::: Material to process

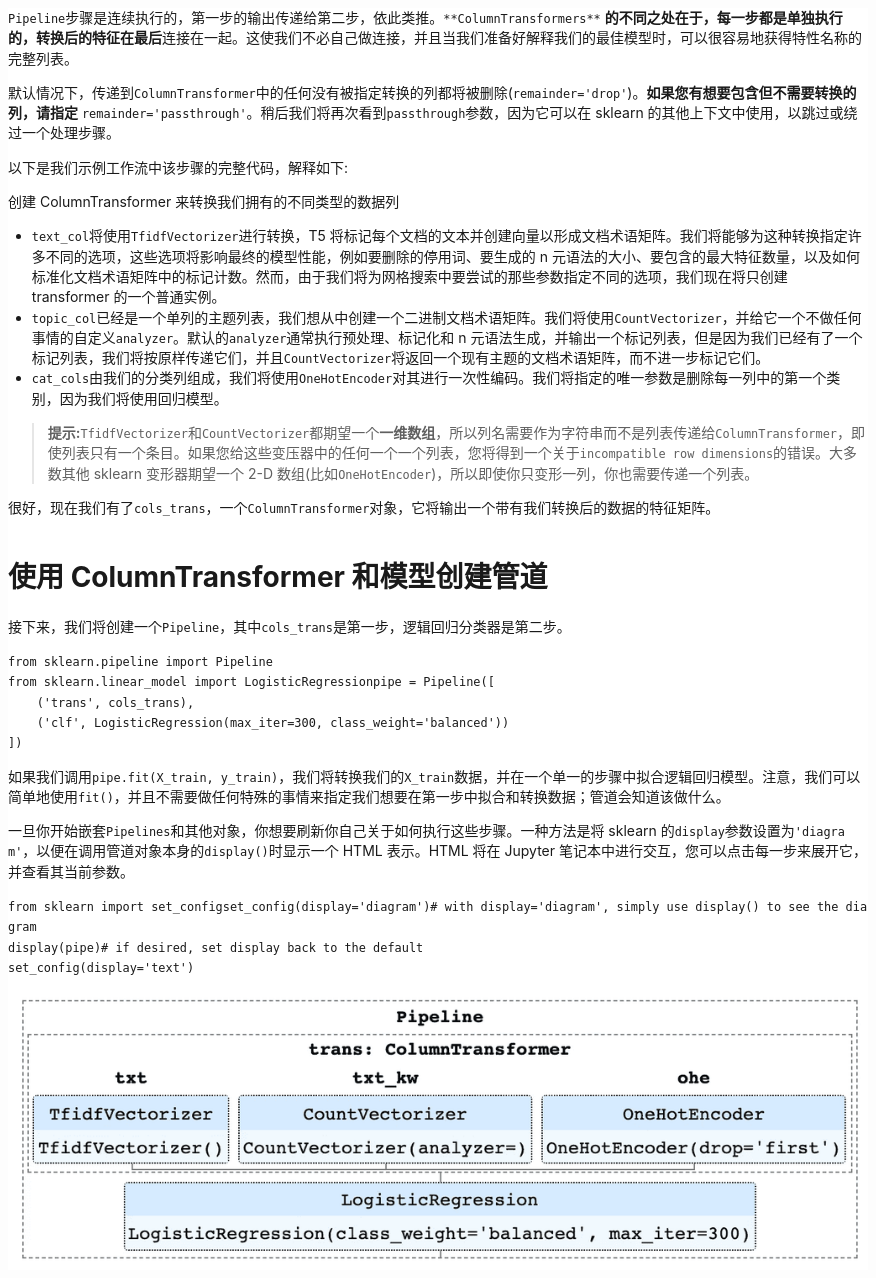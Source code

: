 `Pipeline`步骤是连续执行的，第一步的输出传递给第二步，依此类推。`**ColumnTransformers**` **的不同之处在于，每一步都是单独执行的，转换后的特征在最后**连接在一起。这使我们不必自己做连接，并且当我们准备好解释我们的最佳模型时，可以很容易地获得特性名称的完整列表。

默认情况下，传递到`ColumnTransformer`中的任何没有被指定转换的列都将被删除(`remainder='drop'`)。**如果您有想要包含但不需要转换的列，请指定** `remainder='passthrough'`。稍后我们将再次看到`passthrough`参数，因为它可以在 sklearn 的其他上下文中使用，以跳过或绕过一个处理步骤。

以下是我们示例工作流中该步骤的完整代码，解释如下:

创建 ColumnTransformer 来转换我们拥有的不同类型的数据列

*   `text_col`将使用`TfidfVectorizer`进行转换，T5 将标记每个文档的文本并创建向量以形成文档术语矩阵。我们将能够为这种转换指定许多不同的选项，这些选项将影响最终的模型性能，例如要删除的停用词、要生成的 n 元语法的大小、要包含的最大特征数量，以及如何标准化文档术语矩阵中的标记计数。然而，由于我们将为网格搜索中要尝试的那些参数指定不同的选项，我们现在将只创建 transformer 的一个普通实例。
*   `topic_col`已经是一个单列的主题列表，我们想从中创建一个二进制文档术语矩阵。我们将使用`CountVectorizer`，并给它一个不做任何事情的自定义`analyzer`。默认的`analyzer`通常执行预处理、标记化和 n 元语法生成，并输出一个标记列表，但是因为我们已经有了一个标记列表，我们将按原样传递它们，并且`CountVectorizer`将返回一个现有主题的文档术语矩阵，而不进一步标记它们。
*   `cat_cols`由我们的分类列组成，我们将使用`OneHotEncoder`对其进行一次性编码。我们将指定的唯一参数是删除每一列中的第一个类别，因为我们将使用回归模型。

> **提示:**`TfidfVectorizer`和`CountVectorizer`都期望一个**一维数组**，所以列名需要作为字符串而不是列表传递给`ColumnTransformer`，即使列表只有一个条目。如果您给这些变压器中的任何一个一个列表，您将得到一个关于`incompatible row dimensions`的错误。大多数其他 sklearn 变形器期望一个 2-D 数组(比如`OneHotEncoder`)，所以即使你只变形一列，你也需要传递一个列表。

很好，现在我们有了`cols_trans`，一个`ColumnTransformer`对象，它将输出一个带有我们转换后的数据的特征矩阵。

# 使用 ColumnTransformer 和模型创建管道

接下来，我们将创建一个`Pipeline`，其中`cols_trans`是第一步，逻辑回归分类器是第二步。

```
from sklearn.pipeline import Pipeline
from sklearn.linear_model import LogisticRegressionpipe = Pipeline([
    ('trans', cols_trans),
    ('clf', LogisticRegression(max_iter=300, class_weight='balanced'))
])
```

如果我们调用`pipe.fit(X_train, y_train)`，我们将转换我们的`X_train`数据，并在一个单一的步骤中拟合逻辑回归模型。注意，我们可以简单地使用`fit()`，并且不需要做任何特殊的事情来指定我们想要在第一步中拟合和转换数据；管道会知道该做什么。

一旦你开始嵌套`Pipelines`和其他对象，你想要刷新你自己关于如何执行这些步骤。一种方法是将 sklearn 的`display`参数设置为`'diagram'`，以便在调用管道对象本身的`display()`时显示一个 HTML 表示。HTML 将在 Jupyter 笔记本中进行交互，您可以点击每一步来展开它，并查看其当前参数。

```
from sklearn import set_configset_config(display='diagram')# with display='diagram', simply use display() to see the diagram
display(pipe)# if desired, set display back to the default
set_config(display='text')
```

![](img/4d4ef7d641f2b326228f1e4b78582cdd.png)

::::::

| Exercise objective |
When a line in the data contains "from", return it as written.

| Answer section |
from sklearn.pipeline import Pipeline
from sklearn.linear_model import LogisticRegressionpipe = Pipeline([
from sklearn import set_configset_config(display='diagram')# with display='diagram', simply use display() to see the diagram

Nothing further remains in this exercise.